(AIM OF THE TASK): Using the listing below, please gather every line containing the word "implementation".

(INPUT RECORDS):
══════════
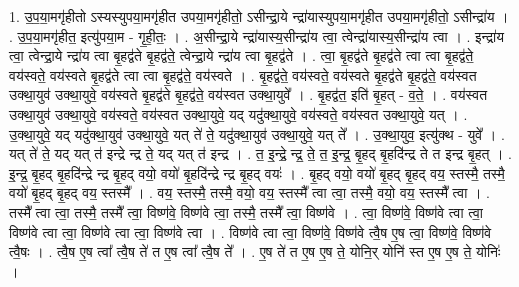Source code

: \documentclass[17pt]{extarticle}
\begin{document}
1. उ॒प॒या॒मगृ॑हीतो ऽस्यस्युपया॒मगृ॑हीत उपया॒मगृ॑हीतो॒ ऽसीन्द्रा॒ये न्द्रा॑यास्युपया॒मगृ॑हीत उपया॒मगृ॑हीतो॒ ऽसीन्द्रा॑य । . उ॒प॒या॒मगृ॑हीत॒ इत्यु॑पया॒म - गृ॒ही॒तः॒ । . अ॒सीन्द्रा॒ये न्द्रा॑यास्य॒सीन्द्रा॑य त्वा॒ त्वेन्द्रा॑यास्य॒सीन्द्रा॑य त्वा । . इन्द्रा॑य त्वा॒ त्वेन्द्रा॒ये न्द्रा॑य त्वा बृ॒हद्व॑ते बृ॒हद्व॑ते॒ त्वेन्द्रा॒ये न्द्रा॑य त्वा बृ॒हद्व॑ते । . त्वा॒ बृ॒हद्व॑ते बृ॒हद्व॑ते त्वा त्वा बृ॒हद्व॑ते॒ वय॑स्वते॒ वय॑स्वते बृ॒हद्व॑ते त्वा त्वा बृ॒हद्व॑ते॒ वय॑स्वते । . बृ॒हद्व॑ते॒ वय॑स्वते॒ वय॑स्वते बृ॒हद्व॑ते बृ॒हद्व॑ते॒ वय॑स्वत उक्था॒युव॑ उक्था॒युवे॒ वय॑स्वते बृ॒हद्व॑ते बृ॒हद्व॑ते॒ वय॑स्वत उक्था॒युवे᳚ । . बृ॒हद्व॑त॒ इति॑ बृ॒हत् - व॒ते॒ । . वय॑स्वत उक्था॒युव॑ उक्था॒युवे॒ वय॑स्वते॒ वय॑स्वत उक्था॒युवे॒ यद् यदु॑क्था॒युवे॒ वय॑स्वते॒ वय॑स्वत उक्था॒युवे॒ यत् । . उ॒क्था॒युवे॒ यद् यदु॑क्था॒युव॑ उक्था॒युवे॒ यत् ते॑ ते॒ यदु॑क्था॒युव॑ उक्था॒युवे॒ यत् ते᳚ । . उ॒क्था॒युव॒ इत्यु॑क्थ - युवे᳚ । . यत् ते॑ ते॒ यद् यत् त॑ इन्द्रे न्द्र ते॒ यद् यत् त॑ इन्द्र । . त॒ इ॒न्द्रे॒ न्द्र॒ ते॒ त॒ इ॒न्द्र॒ बृ॒हद् बृ॒हदि॑न्द्र ते त इन्द्र बृ॒हत् । . इ॒न्द्र॒ बृ॒हद् बृ॒हदि॑न्द्रे न्द्र बृ॒हद् वयो॒ वयो॑ बृ॒हदि॑न्द्रे न्द्र बृ॒हद् वयः॑ । . बृ॒हद् वयो॒ वयो॑ बृ॒हद् बृ॒हद् वय॒ स्तस्मै॒ तस्मै॒ वयो॑ बृ॒हद् बृ॒हद् वय॒ स्तस्मै᳚ । . वय॒ स्तस्मै॒ तस्मै॒ वयो॒ वय॒ स्तस्मै᳚ त्वा त्वा॒ तस्मै॒ वयो॒ वय॒ स्तस्मै᳚ त्वा । . तस्मै᳚ त्वा त्वा॒ तस्मै॒ तस्मै᳚ त्वा॒ विष्ण॑वे॒ विष्ण॑वे त्वा॒ तस्मै॒ तस्मै᳚ त्वा॒ विष्ण॑वे । . त्वा॒ विष्ण॑वे॒ विष्ण॑वे त्वा त्वा॒ विष्ण॑वे त्वा त्वा॒ विष्ण॑वे त्वा त्वा॒ विष्ण॑वे त्वा । . विष्ण॑वे त्वा त्वा॒ विष्ण॑वे॒ विष्ण॑वे त्वै॒ष ए॒ष त्वा॒ विष्ण॑वे॒ विष्ण॑वे त्वै॒षः । . त्वै॒ष ए॒ष त्वा᳚ त्वै॒ष ते॑ त ए॒ष त्वा᳚ त्वै॒ष ते᳚ । . ए॒ष ते॑ त ए॒ष ए॒ष ते॒ योनि॒र् योनि॑ स्त ए॒ष ए॒ष ते॒ योनिः॑ । \newline
\end{document}
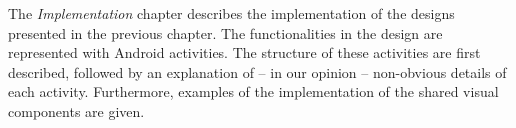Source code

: The \emph{Implementation} chapter describes the implementation of the designs presented in the previous chapter.
The functionalities in the design are represented with Android activities. 
The structure of these activities are first described, followed by an explanation of -- in our opinion -- non-obvious details of each activity.
Furthermore, examples of the implementation of the shared visual components are given.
══════════
(OUTPUT FOR THIS TASK):
: The \emph{Implementation} chapter describes the implementation of the designs presented in the previous chapter.
Furthermore, examples of the implementation of the shared visual components are given.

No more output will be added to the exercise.